* **Exercise**
Give back an exact copy of the lines in the records below, from the line that has "It remains to prove that $c)$ implies $a)$." through the line that has "that $u$ is unramified.", and nothing besides.

Stored data:
# # #
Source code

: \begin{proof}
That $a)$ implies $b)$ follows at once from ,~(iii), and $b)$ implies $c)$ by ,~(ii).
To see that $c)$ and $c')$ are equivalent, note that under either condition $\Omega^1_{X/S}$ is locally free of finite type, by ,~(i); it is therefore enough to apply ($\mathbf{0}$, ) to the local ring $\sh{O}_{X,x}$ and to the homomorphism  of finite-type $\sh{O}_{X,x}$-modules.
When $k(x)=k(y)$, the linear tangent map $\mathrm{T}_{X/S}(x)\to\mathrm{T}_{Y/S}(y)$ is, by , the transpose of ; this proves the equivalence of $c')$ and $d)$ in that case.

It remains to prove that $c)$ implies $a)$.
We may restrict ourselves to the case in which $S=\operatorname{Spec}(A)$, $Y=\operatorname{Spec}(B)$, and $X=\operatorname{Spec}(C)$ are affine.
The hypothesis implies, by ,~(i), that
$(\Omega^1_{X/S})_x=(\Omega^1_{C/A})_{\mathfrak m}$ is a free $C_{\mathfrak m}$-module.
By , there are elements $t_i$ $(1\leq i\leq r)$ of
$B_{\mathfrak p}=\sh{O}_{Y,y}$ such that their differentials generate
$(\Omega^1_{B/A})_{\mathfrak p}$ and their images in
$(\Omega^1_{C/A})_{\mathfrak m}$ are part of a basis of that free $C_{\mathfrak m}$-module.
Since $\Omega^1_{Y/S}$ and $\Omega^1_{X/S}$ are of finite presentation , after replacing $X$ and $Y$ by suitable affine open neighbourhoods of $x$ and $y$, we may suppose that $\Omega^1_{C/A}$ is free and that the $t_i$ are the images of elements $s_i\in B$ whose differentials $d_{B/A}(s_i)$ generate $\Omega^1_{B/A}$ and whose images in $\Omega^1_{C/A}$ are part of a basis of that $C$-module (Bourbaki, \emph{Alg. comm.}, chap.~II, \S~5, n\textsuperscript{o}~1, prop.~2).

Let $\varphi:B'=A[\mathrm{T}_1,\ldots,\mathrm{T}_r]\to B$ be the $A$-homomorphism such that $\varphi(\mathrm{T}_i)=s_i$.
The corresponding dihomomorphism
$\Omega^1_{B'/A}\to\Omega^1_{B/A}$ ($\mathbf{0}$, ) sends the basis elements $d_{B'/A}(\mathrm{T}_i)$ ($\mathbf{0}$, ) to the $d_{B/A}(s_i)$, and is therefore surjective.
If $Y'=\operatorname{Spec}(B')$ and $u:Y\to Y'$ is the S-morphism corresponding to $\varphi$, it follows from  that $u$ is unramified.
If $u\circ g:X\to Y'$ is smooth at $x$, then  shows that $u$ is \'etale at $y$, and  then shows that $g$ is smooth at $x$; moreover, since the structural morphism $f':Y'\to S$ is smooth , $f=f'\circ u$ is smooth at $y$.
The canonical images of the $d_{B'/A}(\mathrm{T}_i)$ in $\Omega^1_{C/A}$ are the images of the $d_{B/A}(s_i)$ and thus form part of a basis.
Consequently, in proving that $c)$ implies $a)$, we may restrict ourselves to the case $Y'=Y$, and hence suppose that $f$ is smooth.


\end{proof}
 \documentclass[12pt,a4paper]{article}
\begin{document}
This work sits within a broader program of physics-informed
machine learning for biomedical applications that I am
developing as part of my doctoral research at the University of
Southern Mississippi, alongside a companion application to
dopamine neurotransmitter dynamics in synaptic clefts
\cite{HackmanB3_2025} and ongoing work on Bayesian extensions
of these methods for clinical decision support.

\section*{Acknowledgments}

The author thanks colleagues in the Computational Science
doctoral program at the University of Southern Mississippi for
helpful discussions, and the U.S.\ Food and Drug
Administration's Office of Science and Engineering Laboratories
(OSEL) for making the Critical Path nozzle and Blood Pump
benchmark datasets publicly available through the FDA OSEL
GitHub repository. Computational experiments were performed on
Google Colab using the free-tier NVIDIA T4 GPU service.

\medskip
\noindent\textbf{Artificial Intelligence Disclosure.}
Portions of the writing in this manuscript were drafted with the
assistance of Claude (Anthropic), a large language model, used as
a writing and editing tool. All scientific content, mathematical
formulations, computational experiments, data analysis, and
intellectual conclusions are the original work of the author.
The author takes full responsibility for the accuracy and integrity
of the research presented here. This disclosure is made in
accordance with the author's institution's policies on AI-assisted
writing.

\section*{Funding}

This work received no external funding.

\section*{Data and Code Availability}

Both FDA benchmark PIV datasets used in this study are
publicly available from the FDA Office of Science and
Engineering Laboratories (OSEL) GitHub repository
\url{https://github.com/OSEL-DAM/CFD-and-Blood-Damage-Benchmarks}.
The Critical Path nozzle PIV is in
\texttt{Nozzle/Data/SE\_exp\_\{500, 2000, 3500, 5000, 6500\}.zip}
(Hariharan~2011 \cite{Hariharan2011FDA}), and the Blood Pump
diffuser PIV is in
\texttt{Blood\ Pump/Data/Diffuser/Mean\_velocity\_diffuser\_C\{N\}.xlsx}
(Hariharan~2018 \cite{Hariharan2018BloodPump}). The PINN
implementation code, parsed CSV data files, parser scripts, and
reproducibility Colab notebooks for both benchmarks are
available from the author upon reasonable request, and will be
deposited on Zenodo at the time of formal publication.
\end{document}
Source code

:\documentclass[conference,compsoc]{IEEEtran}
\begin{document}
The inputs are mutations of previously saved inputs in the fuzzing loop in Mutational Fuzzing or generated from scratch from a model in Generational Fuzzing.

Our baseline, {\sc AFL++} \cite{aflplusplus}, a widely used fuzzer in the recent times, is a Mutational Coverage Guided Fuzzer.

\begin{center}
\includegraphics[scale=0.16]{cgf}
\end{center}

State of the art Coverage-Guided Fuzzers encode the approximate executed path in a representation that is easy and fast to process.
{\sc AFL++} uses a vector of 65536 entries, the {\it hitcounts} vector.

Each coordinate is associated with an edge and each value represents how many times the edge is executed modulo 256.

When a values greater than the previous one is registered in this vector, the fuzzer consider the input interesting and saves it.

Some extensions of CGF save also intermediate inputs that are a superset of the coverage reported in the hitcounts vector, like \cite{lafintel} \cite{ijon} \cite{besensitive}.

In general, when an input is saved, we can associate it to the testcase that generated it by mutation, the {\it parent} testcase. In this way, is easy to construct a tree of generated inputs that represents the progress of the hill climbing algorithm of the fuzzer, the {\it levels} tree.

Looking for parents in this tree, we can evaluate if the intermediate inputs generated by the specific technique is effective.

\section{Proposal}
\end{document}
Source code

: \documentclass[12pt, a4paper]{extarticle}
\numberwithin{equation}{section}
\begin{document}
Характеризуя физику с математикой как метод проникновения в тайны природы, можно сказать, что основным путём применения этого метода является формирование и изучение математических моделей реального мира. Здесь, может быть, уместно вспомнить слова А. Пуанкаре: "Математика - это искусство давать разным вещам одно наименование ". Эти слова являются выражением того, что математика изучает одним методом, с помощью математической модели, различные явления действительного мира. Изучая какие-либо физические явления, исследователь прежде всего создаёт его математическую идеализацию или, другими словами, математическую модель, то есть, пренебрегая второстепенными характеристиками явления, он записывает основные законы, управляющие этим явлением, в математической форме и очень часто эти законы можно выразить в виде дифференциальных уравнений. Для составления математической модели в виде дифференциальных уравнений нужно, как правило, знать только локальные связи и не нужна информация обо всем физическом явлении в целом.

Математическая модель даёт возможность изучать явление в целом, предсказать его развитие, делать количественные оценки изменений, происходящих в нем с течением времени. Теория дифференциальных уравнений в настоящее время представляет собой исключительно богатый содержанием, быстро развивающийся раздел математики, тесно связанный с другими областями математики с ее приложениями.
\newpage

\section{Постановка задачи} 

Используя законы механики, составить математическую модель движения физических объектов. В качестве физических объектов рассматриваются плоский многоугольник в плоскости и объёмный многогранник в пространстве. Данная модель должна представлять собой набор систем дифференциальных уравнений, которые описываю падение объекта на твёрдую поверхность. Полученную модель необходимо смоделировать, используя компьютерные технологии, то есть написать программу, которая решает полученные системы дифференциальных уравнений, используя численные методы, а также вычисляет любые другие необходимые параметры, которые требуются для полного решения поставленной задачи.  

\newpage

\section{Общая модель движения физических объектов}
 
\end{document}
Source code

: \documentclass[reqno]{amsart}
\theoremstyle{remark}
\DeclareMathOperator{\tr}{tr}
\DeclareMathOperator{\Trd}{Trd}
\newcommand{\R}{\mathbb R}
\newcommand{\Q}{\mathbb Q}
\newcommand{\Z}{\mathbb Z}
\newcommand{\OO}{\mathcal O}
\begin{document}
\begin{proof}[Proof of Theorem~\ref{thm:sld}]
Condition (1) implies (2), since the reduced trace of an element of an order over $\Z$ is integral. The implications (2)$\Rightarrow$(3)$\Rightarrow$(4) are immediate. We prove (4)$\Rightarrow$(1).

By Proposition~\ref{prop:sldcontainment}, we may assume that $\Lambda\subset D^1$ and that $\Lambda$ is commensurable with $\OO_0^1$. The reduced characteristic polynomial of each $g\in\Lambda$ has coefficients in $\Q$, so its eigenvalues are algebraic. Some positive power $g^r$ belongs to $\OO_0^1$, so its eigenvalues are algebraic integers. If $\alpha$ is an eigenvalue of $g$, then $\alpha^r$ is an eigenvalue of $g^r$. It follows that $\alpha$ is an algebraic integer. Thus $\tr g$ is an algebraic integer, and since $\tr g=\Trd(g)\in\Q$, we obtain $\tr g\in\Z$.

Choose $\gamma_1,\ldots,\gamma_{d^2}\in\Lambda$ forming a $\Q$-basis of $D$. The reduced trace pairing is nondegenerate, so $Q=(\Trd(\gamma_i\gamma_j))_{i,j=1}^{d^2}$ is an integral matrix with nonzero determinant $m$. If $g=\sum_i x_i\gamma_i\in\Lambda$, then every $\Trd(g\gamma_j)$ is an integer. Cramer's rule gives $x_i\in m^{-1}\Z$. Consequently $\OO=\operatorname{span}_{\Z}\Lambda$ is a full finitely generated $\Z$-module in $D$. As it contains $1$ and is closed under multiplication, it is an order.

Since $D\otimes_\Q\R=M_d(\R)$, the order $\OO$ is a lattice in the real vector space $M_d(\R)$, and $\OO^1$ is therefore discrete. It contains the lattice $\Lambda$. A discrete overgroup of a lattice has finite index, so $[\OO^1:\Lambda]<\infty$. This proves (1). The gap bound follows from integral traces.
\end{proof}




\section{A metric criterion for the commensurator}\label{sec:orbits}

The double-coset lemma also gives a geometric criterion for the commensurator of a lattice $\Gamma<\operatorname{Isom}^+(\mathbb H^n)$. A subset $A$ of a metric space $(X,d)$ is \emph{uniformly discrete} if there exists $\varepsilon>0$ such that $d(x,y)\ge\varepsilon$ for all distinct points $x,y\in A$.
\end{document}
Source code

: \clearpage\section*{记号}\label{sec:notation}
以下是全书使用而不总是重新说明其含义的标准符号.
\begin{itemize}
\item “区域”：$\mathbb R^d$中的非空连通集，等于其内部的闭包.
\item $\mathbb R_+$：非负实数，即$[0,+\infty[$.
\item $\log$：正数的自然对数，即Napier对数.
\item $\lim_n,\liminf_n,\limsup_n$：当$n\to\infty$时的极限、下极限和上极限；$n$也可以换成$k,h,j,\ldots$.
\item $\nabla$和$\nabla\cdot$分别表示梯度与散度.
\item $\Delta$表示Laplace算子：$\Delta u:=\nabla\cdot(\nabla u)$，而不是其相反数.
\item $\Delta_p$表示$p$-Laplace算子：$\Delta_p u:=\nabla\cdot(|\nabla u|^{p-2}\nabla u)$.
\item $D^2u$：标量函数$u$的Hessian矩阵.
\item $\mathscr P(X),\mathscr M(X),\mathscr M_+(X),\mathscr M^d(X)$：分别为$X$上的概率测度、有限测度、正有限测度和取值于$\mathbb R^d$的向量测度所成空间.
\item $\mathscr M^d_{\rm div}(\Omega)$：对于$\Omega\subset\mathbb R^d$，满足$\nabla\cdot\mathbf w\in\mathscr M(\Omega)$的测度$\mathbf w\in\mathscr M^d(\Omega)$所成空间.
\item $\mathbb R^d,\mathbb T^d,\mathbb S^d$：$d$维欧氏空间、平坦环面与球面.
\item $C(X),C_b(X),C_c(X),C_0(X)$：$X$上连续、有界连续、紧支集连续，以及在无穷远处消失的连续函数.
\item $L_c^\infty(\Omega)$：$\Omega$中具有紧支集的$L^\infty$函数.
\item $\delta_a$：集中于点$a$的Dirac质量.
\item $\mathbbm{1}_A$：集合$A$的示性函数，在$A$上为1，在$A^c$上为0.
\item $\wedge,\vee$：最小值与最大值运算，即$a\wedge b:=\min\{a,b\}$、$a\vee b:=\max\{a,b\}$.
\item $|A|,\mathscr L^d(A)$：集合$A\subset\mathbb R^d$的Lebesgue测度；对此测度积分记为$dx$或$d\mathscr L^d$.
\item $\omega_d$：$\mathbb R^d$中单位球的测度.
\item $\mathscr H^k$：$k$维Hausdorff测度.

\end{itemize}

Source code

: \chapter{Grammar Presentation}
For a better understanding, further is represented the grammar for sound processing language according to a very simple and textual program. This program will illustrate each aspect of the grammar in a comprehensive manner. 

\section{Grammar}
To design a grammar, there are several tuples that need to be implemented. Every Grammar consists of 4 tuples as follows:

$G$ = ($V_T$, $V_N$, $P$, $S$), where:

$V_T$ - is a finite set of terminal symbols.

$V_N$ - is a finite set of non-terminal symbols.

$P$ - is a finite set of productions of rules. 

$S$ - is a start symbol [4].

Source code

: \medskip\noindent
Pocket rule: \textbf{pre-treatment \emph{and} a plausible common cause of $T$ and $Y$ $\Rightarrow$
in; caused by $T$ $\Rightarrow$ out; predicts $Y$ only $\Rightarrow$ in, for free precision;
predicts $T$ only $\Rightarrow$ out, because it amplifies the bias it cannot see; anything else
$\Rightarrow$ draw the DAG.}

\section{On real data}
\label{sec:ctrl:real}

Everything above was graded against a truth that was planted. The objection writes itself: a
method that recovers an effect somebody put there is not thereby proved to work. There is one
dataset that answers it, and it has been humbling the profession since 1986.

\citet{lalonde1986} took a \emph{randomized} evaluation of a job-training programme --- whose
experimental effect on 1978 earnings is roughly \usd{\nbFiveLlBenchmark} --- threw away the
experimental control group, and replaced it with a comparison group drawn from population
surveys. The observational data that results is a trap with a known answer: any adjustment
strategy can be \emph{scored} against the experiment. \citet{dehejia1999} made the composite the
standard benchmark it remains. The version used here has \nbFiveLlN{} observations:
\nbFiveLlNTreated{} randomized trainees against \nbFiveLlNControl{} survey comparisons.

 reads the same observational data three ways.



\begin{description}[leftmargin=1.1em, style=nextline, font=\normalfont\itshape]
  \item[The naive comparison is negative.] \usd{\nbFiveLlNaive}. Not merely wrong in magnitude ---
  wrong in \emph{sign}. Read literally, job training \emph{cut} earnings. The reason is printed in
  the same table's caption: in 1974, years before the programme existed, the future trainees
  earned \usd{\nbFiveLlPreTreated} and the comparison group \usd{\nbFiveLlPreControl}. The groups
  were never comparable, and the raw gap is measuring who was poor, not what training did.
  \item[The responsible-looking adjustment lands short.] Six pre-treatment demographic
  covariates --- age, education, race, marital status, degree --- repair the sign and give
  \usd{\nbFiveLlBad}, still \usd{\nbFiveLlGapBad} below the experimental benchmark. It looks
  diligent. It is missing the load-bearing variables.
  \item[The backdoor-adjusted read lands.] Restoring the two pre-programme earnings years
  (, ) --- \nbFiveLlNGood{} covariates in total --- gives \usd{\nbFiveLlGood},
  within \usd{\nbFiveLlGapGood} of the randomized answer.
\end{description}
# # #
* **Written response**
It remains to prove that $c)$ implies $a)$.
We may restrict ourselves to the case in which $S=\operatorname{Spec}(A)$, $Y=\operatorname{Spec}(B)$, and $X=\operatorname{Spec}(C)$ are affine.
The hypothesis implies, by ,~(i), that
$(\Omega^1_{X/S})_x=(\Omega^1_{C/A})_{\mathfrak m}$ is a free $C_{\mathfrak m}$-module.
By , there are elements $t_i$ $(1\leq i\leq r)$ of
$B_{\mathfrak p}=\sh{O}_{Y,y}$ such that their differentials generate
$(\Omega^1_{B/A})_{\mathfrak p}$ and their images in
$(\Omega^1_{C/A})_{\mathfrak m}$ are part of a basis of that free $C_{\mathfrak m}$-module.
Since $\Omega^1_{Y/S}$ and $\Omega^1_{X/S}$ are of finite presentation , after replacing $X$ and $Y$ by suitable affine open neighbourhoods of $x$ and $y$, we may suppose that $\Omega^1_{C/A}$ is free and that the $t_i$ are the images of elements $s_i\in B$ whose differentials $d_{B/A}(s_i)$ generate $\Omega^1_{B/A}$ and whose images in $\Omega^1_{C/A}$ are part of a basis of that $C$-module (Bourbaki, \emph{Alg. comm.}, chap.~II, \S~5, n\textsuperscript{o}~1, prop.~2).

Let $\varphi:B'=A[\mathrm{T}_1,\ldots,\mathrm{T}_r]\to B$ be the $A$-homomorphism such that $\varphi(\mathrm{T}_i)=s_i$.
The corresponding dihomomorphism
$\Omega^1_{B'/A}\to\Omega^1_{B/A}$ ($\mathbf{0}$, ) sends the basis elements $d_{B'/A}(\mathrm{T}_i)$ ($\mathbf{0}$, ) to the $d_{B/A}(s_i)$, and is therefore surjective.
If $Y'=\operatorname{Spec}(B')$ and $u:Y\to Y'$ is the S-morphism corresponding to $\varphi$, it follows from  that $u$ is unramified.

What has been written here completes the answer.